Records excerpted from a collection:
-----
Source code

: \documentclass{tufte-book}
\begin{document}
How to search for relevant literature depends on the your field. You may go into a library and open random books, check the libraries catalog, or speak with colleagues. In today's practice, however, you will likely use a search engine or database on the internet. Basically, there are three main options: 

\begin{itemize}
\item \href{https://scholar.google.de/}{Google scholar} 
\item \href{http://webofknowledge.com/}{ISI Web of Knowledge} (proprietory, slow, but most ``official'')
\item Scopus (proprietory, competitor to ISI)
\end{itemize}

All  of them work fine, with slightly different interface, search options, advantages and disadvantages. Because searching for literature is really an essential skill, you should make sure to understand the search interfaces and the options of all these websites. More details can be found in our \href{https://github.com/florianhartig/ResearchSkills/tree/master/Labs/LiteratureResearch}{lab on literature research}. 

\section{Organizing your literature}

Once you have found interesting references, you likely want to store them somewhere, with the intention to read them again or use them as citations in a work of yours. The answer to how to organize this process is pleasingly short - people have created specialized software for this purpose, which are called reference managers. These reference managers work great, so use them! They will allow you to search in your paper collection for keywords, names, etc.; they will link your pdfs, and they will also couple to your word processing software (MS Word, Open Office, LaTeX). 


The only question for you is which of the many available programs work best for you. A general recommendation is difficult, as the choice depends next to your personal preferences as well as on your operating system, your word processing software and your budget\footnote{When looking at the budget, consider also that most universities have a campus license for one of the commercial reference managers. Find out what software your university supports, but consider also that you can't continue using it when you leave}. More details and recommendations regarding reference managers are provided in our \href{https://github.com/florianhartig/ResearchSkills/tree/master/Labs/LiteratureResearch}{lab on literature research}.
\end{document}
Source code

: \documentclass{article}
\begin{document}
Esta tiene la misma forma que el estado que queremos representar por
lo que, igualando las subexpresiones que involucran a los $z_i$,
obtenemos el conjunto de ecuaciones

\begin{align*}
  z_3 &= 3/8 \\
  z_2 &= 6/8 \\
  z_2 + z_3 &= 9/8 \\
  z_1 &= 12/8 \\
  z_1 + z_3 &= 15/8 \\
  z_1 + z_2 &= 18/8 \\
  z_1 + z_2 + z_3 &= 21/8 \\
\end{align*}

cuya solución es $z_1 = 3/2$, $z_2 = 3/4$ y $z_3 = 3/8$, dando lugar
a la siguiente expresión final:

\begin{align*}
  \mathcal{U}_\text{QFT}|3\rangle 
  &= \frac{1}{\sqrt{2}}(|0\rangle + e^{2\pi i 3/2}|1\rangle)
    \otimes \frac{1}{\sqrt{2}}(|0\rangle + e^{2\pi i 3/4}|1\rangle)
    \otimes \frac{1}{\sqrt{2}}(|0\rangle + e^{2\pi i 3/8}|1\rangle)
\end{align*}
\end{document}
-----
ASSIGNED TASK: Output the entries exactly.

EXERCISE RESULT:
Source code

: \documentclass{tufte-book}
\begin{document}
How to search for relevant literature depends on the your field. You may go into a library and open random books, check the libraries catalog, or speak with colleagues. In today's practice, however, you will likely use a search engine or database on the internet. Basically, there are three main options: 

\begin{itemize}
\item \href{https://scholar.google.de/}{Google scholar} 
\item \href{http://webofknowledge.com/}{ISI Web of Knowledge} (proprietory, slow, but most ``official'')
\item Scopus (proprietory, competitor to ISI)
\end{itemize}

All  of them work fine, with slightly different interface, search options, advantages and disadvantages. Because searching for literature is really an essential skill, you should make sure to understand the search interfaces and the options of all these websites. More details can be found in our \href{https://github.com/florianhartig/ResearchSkills/tree/master/Labs/LiteratureResearch}{lab on literature research}. 

\section{Organizing your literature}

Once you have found interesting references, you likely want to store them somewhere, with the intention to read them again or use them as citations in a work of yours. The answer to how to organize this process is pleasingly short - people have created specialized software for this purpose, which are called reference managers. These reference managers work great, so use them! They will allow you to search in your paper collection for keywords, names, etc.; they will link your pdfs, and they will also couple to your word processing software (MS Word, Open Office, LaTeX). 


The only question for you is which of the many available programs work best for you. A general recommendation is difficult, as the choice depends next to your personal preferences as well as on your operating system, your word processing software and your budget\footnote{When looking at the budget, consider also that most universities have a campus license for one of the commercial reference managers. Find out what software your university supports, but consider also that you can't continue using it when you leave}. More details and recommendations regarding reference managers are provided in our \href{https://github.com/florianhartig/ResearchSkills/tree/master/Labs/LiteratureResearch}{lab on literature research}.
\end{document}
Source code

: \documentclass{article}
\begin{document}
Esta tiene la misma forma que el estado que queremos representar por
lo que, igualando las subexpresiones que involucran a los $z_i$,
obtenemos el conjunto de ecuaciones

\begin{align*}
  z_3 &= 3/8 \\
  z_2 &= 6/8 \\
  z_2 + z_3 &= 9/8 \\
  z_1 &= 12/8 \\
  z_1 + z_3 &= 15/8 \\
  z_1 + z_2 &= 18/8 \\
  z_1 + z_2 + z_3 &= 21/8 \\
\end{align*}

cuya solución es $z_1 = 3/2$, $z_2 = 3/4$ y $z_3 = 3/8$, dando lugar
a la siguiente expresión final:

\begin{align*}
  \mathcal{U}_\text{QFT}|3\rangle 
  &= \frac{1}{\sqrt{2}}(|0\rangle + e^{2\pi i 3/2}|1\rangle)
    \otimes \frac{1}{\sqrt{2}}(|0\rangle + e^{2\pi i 3/4}|1\rangle)
    \otimes \frac{1}{\sqrt{2}}(|0\rangle + e^{2\pi i 3/8}|1\rangle)
\end{align*}
\end{document}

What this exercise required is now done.